== Exercise brief ==
Every entry should be duplicated verbatim, and no picture may appear in the copy.
§
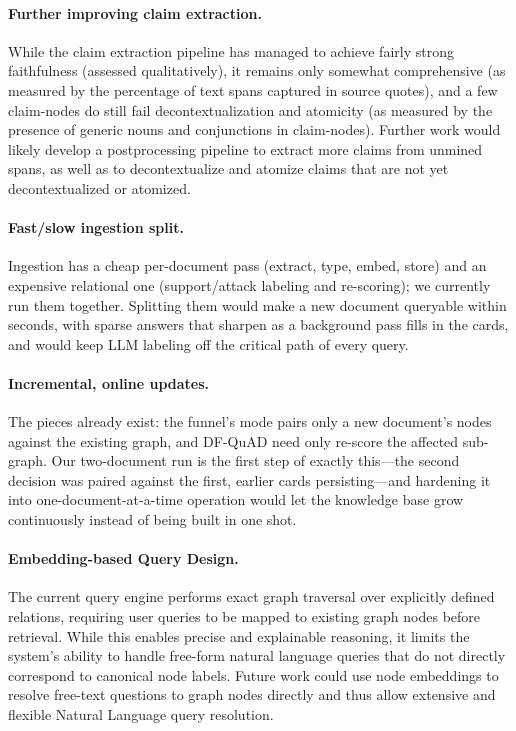 \documentclass{article}
\newcommand{\flag}[1]{\texttt{\seqsplit{#1}}}
\begin{document}
\paragraph{Further improving claim extraction.}
While the claim extraction pipeline has managed to achieve fairly strong faithfulness (assessed qualitatively), it remains only somewhat comprehensive (as measured by the percentage of text spans captured in source quotes), and a few claim-nodes do still fail decontextualization and atomicity (as measured by the presence of generic nouns and conjunctions in claim-nodes). Further work would likely develop a postprocessing pipeline to extract more claims from unmined spans, as well as to decontextualize and atomize claims that are not yet decontextualized or atomized.
\paragraph{Fast/slow ingestion split.}
Ingestion has a cheap per-document pass (extract, type, embed, store) and an
expensive relational one (support/attack labeling and re-scoring); we
currently run them together. Splitting them would make a new document
queryable within seconds, with sparse answers that sharpen as a background
pass fills in the cards, and would keep LLM labeling off the critical path of
every query.
\paragraph{Incremental, online updates.}
The pieces already exist: the funnel's \flag{--new-nodes} mode pairs only
a new document's nodes against the existing graph, and DF-QuAD need only
re-score the affected sub-graph. Our two-document run is the first step of
exactly this---the second decision was paired against the first, earlier cards
persisting---and hardening it into one-document-at-a-time operation would let
the knowledge base grow continuously instead of being built in one shot.

\paragraph{Embedding-based Query Design.}
The current query engine performs exact graph traversal over explicitly defined relations, requiring user queries to be mapped to existing graph nodes before retrieval. While this enables precise and explainable reasoning, it limits the system's ability to handle free-form natural language queries that do not directly correspond to canonical node labels. Future work could use node embeddings to resolve free-text questions to graph nodes directly and thus allow extensive and flexible Natural Language query resolution.
\end{document}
§
== Output for this exercise ==
 \documentclass{article}
\newcommand{\flag}[1]{\texttt{\seqsplit{#1}}}
\begin{document}
\paragraph{Further improving claim extraction.}
While the claim extraction pipeline has managed to achieve fairly strong faithfulness (assessed qualitatively), it remains only somewhat comprehensive (as measured by the percentage of text spans captured in source quotes), and a few claim-nodes do still fail decontextualization and atomicity (as measured by the presence of generic nouns and conjunctions in claim-nodes). Further work would likely develop a postprocessing pipeline to extract more claims from unmined spans, as well as to decontextualize and atomize claims that are not yet decontextualized or atomized.
\paragraph{Fast/slow ingestion split.}
Ingestion has a cheap per-document pass (extract, type, embed, store) and an
expensive relational one (support/attack labeling and re-scoring); we
currently run them together. Splitting them would make a new document
queryable within seconds, with sparse answers that sharpen as a background
pass fills in the cards, and would keep LLM labeling off the critical path of
every query.
\paragraph{Incremental, online updates.}
The pieces already exist: the funnel's \flag{--new-nodes} mode pairs only
a new document's nodes against the existing graph, and DF-QuAD need only
re-score the affected sub-graph. Our two-document run is the first step of
exactly this---the second decision was paired against the first, earlier cards
persisting---and hardening it into one-document-at-a-time operation would let
the knowledge base grow continuously instead of being built in one shot.

\paragraph{Embedding-based Query Design.}
The current query engine performs exact graph traversal over explicitly defined relations, requiring user queries to be mapped to existing graph nodes before retrieval. While this enables precise and explainable reasoning, it limits the system's ability to handle free-form natural language queries that do not directly correspond to canonical node labels. Future work could use node embeddings to resolve free-text questions to graph nodes directly and thus allow extensive and flexible Natural Language query resolution.
\end{document}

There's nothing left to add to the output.